少しだけ足早に。


 流れる景色ばかりを見ていた。
 景色といっても、とっくに日が落ちた中で見えるのは人工的に作られた灯りだけ。それに人通りの少ない路地裏を歩いているので、肝心なところから逸らしたままの目に映るのは昼でも夜でも変わり映えのしないコンクリートが多かった。

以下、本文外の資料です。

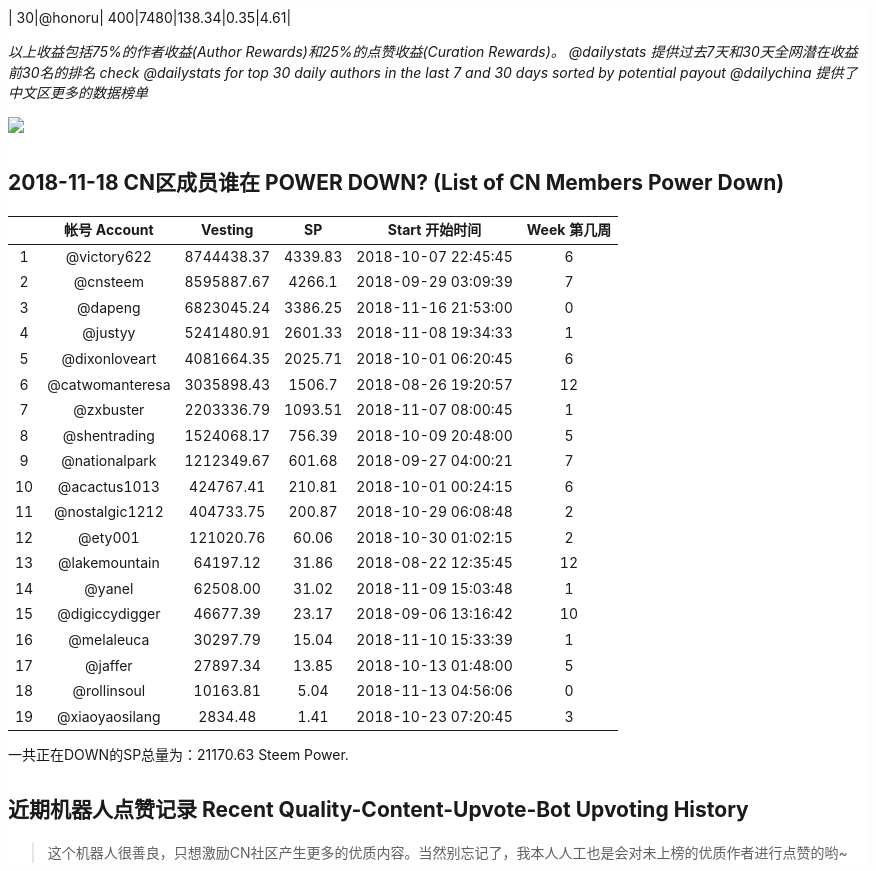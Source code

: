 | 30|@honoru| 400|7480|138.34|0.35|4.61|

*以上收益包括75%的作者收益(Author Rewards)和25%的点赞收益(Curation Rewards)。* 
*@dailystats 提供过去7天和30天全网潜在收益前30名的排名*
*check @dailystats for top 30 daily authors in the last 7 and 30 days sorted by potential payout*
*@dailychina 提供了中文区更多的数据榜单*

![](https://justyy.com/png/powerdown.png)
## 2018-11-18 CN区成员谁在 POWER DOWN? (List of CN Members Power Down)

|   | 帐号 Account | Vesting | SP | Start 开始时间 | Week 第几周 |
|:--:|:--:|:--:|:--:|:--:|:--:|
| 1 | @victory622 | 8744438.37| 4339.83| 2018-10-07 22:45:45 | 6|
| 2 | @cnsteem | 8595887.67| 4266.1| 2018-09-29 03:09:39 | 7|
| 3 | @dapeng | 6823045.24| 3386.25| 2018-11-16 21:53:00 | 0|
| 4 | @justyy | 5241480.91| 2601.33| 2018-11-08 19:34:33 | 1|
| 5 | @dixonloveart | 4081664.35| 2025.71| 2018-10-01 06:20:45 | 6|
| 6 | @catwomanteresa | 3035898.43| 1506.7| 2018-08-26 19:20:57 | 12|
| 7 | @zxbuster | 2203336.79| 1093.51| 2018-11-07 08:00:45 | 1|
| 8 | @shentrading | 1524068.17| 756.39| 2018-10-09 20:48:00 | 5|
| 9 | @nationalpark | 1212349.67| 601.68| 2018-09-27 04:00:21 | 7|
| 10 | @acactus1013 | 424767.41| 210.81| 2018-10-01 00:24:15 | 6|
| 11 | @nostalgic1212 | 404733.75| 200.87| 2018-10-29 06:08:48 | 2|
| 12 | @ety001 | 121020.76| 60.06| 2018-10-30 01:02:15 | 2|
| 13 | @lakemountain | 64197.12| 31.86| 2018-08-22 12:35:45 | 12|
| 14 | @yanel | 62508.00| 31.02| 2018-11-09 15:03:48 | 1|
| 15 | @digiccydigger | 46677.39| 23.17| 2018-09-06 13:16:42 | 10|
| 16 | @melaleuca | 30297.79| 15.04| 2018-11-10 15:33:39 | 1|
| 17 | @jaffer | 27897.34| 13.85| 2018-10-13 01:48:00 | 5|
| 18 | @rollinsoul | 10163.81| 5.04| 2018-11-13 04:56:06 | 0|
| 19 | @xiaoyaosilang | 2834.48| 1.41| 2018-10-23 07:20:45 | 3|
一共正在DOWN的SP总量为：21170.63 Steem Power.

## 近期机器人点赞记录 Recent Quality-Content-Upvote-Bot Upvoting History
> 这个机器人很善良，只想激励CN社区产生更多的优质内容。当然别忘记了，我本人人工也是会对未上榜的优质作者进行点赞的哟~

 夜の少し冷えた空気の中、ほんのりと暖かい右手。そこからむず痒い疼きが全身に広がっているようで臨也は無意識に身震いしていたらしい。
「寒いのか?」
 右手と繋がっている左手の持ち主から問われ、その意外に冷静な響きになんとなく負けた気分になる。どうも調子が狂っていけない。この声は駄目だ。特に今日は。
「違うよ。……寒くなんかない」
 それだけ言うと、繋いだというより握りしめた手を強く引いた。
 暗闇の中で痛いくらい眩しいネオンに装飾された建物。立地を考えて頭の中の地図を開けばここが一番近かったので真っ直ぐにここを目指した。
 ほぼ人とすれ違わずにストレートに来れたけど、その短い時間でも治まるかと思えた熱は逆に高まり、唯一触れている手のひらが汗でぬるついてしまってる。この男相手に、そんな些細なことが恥ずかしくなる時が来ると思わなかった。
 ──躊躇したら駄目だ。
 少しでも我に返れば、この恥ずかしさやら悔しさやら怖さやら色んな感情が混ざって、いつも通りナイフで切りつけて逃げ出してしまいそうだった。
 足を踏み入れた、外観は派手なラブホテルも中は案外落ち着いていて、この手のホテルにしては明るく綺麗に纏まっている無人の受付で手早く部屋を選ぶ。週末ということもあり、ほとんどの部屋が埋まってしまっていたが、値段の高い部屋はやはりというか何というか空いていた。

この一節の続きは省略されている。